A może przyczyną tego niedopatrzenia jest pycha? Na szóstej stronie broszury, pt.: „Unia Europejska. Informator o polityce kulturalnej”, wydanej przez Centrum Informacji Europejskiej, czytamy: „Kultura europejska rozprzestrzeniła się na cały świat, upowszechniając swe obyczaje, wartości, systemy polityczne, wynalazki techniczne, sztukę, religię i języki”. To w znacznym stopniu prawda, ale czy w tych słowach nie pobrzmiewa przypadkiem stary, dobrze znany, ton europejskiego imperializmu? Czy nie słychać w nich echa charakterystycznego samozadowolenia i poczucia wyższości, które wiele ludów i kultur skazały na cierpienie i zagładę? Może w tym należy doszukiwać się przyczyn ślepoty wobec fenomenu kultury islamskiej, który w Europie zaczyna nabierać znaczenia? Może właśnie ta pycha każe patrzeć na europejskich muzułmanów jak na barbarzyńców, którzy muszą dopiero dorosnąć do cywilizowanego Starego Świata?

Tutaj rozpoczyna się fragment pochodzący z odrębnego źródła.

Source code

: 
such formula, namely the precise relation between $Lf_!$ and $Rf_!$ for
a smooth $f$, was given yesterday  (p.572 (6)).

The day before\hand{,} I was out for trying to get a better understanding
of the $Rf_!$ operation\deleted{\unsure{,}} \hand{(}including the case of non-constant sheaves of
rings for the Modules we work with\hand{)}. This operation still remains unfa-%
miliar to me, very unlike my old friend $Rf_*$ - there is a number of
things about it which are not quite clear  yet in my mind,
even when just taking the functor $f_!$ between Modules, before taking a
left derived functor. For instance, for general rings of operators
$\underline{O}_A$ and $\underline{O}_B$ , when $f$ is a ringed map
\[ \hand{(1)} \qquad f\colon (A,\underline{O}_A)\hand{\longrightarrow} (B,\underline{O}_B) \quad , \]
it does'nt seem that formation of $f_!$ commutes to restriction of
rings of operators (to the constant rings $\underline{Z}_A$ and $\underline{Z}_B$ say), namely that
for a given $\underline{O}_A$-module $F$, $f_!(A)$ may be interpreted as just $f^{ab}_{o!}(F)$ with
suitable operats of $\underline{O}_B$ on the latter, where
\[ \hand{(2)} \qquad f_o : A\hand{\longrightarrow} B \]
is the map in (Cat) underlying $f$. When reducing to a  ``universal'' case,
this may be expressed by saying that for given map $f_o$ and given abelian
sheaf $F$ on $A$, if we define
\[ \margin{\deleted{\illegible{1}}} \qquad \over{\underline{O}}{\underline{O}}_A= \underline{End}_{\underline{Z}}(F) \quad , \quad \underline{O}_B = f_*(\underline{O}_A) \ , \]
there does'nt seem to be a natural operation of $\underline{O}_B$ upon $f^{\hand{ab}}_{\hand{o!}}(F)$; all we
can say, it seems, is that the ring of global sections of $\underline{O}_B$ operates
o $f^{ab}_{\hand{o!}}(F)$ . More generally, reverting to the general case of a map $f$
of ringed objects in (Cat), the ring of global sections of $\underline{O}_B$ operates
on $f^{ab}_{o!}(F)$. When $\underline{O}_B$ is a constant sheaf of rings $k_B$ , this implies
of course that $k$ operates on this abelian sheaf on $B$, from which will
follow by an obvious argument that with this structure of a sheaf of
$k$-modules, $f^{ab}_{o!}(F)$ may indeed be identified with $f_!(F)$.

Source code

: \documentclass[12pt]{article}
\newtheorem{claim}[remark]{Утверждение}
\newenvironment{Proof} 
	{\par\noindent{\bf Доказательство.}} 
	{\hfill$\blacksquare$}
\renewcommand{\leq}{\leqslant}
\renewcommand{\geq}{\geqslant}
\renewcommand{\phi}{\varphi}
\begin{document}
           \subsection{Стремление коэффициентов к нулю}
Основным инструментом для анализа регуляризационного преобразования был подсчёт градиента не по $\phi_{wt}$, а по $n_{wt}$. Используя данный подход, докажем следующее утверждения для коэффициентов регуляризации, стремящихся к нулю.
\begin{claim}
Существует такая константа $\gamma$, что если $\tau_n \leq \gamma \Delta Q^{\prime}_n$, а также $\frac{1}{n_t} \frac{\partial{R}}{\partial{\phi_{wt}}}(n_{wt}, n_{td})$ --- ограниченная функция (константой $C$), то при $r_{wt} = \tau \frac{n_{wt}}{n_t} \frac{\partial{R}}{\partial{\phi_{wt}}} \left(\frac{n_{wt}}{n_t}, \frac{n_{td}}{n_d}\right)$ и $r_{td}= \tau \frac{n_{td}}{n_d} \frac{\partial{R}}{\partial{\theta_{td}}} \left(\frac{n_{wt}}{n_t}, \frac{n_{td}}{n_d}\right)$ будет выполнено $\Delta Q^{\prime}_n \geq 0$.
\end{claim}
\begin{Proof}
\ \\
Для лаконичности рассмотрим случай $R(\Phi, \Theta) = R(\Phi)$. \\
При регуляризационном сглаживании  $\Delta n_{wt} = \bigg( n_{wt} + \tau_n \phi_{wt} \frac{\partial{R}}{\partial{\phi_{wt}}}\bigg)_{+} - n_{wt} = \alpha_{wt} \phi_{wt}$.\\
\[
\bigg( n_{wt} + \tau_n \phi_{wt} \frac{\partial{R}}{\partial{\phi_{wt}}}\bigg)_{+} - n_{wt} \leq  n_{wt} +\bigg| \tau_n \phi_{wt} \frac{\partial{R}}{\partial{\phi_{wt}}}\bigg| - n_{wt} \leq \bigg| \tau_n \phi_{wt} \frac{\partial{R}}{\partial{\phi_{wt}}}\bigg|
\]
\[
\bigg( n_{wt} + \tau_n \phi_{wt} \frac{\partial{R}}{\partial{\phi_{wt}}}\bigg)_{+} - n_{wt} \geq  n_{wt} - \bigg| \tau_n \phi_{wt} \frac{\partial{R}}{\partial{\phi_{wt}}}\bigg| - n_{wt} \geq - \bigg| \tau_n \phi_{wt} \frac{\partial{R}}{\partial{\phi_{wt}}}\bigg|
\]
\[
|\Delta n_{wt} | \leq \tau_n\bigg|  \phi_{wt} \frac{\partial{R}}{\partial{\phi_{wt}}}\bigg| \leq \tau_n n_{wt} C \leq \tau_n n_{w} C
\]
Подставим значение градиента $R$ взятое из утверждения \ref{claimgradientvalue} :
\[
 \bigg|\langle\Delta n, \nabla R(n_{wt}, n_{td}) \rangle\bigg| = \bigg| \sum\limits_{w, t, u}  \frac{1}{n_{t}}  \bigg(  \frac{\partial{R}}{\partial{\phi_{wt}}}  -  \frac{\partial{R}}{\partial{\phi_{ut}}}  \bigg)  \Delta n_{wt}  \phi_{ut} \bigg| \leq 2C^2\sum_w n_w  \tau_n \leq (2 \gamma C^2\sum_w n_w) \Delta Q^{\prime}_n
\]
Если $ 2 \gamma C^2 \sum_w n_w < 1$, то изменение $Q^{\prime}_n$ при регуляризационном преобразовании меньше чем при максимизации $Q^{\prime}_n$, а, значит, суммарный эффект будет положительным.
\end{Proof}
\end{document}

Niezależnie od realnej przyczyny takiego stanu rzeczy jedno jest pewne: Unia Europejska potrzebuje czytelnej i efektywnej polityki kulturalnej, odnoszącej się do muzułmańskich imigrantów i ich coraz liczniejszych potomków. I nie może to być polityka, której ideową podstawą będzie teza o zderzeniu cywilizacji Samuela Huntingtona, czy też gniewne, anty-islamskie tyrady Oriany Fallaci. Dla wielu muzułmanów Europa nieodwołanie stała się domem i nim już pozostanie. Dziś potrzeba nam inkorporacji kultury mniejszości islamskiej do spuścizny europejskiej. Są ku temu przynajmniej dwa istotne powody. Pierwszy z nich jest oczywisty – chodzi o ugaszenie ognia nienawiści, który tli się przede wszystkim w środowiskach najbiedniejszych europejskich wyznawców Allaha, a który karmi się rozczarowaniem, związanym ze złym – także materialnym – położeniem, przez co czyni te środowiska podatnymi na islamistyczną retorykę. Drugi wynika z samego duchowego serca Europy: jest nim otwartość i zdolność do włączania w ramy dziedzictwa europejskiego tego, co odmienne i tym samym wzbogacania swej kulturowej treści; to jedna z najwspanialszych cech europejskiej tożsamości, która uczyniła Stary Świat wielkim. Ta otwartość wreszcie może stać się źródłem nadziei zarówno dla starych, jak i nowych mieszkańców Europy.
Kiedy opuszczam Brukselę, w głowie uporczywie kołacze mi jedna myśl: kultura muzułmańskich imigrantów jest już częścią Europy. Jeśli to zrozumiemy, to może dostrzeżemy w tym fakcie szansę, a nie tylko zagrożenie. „Forteca Europa” musi upaść – dla naszego własnego dobra.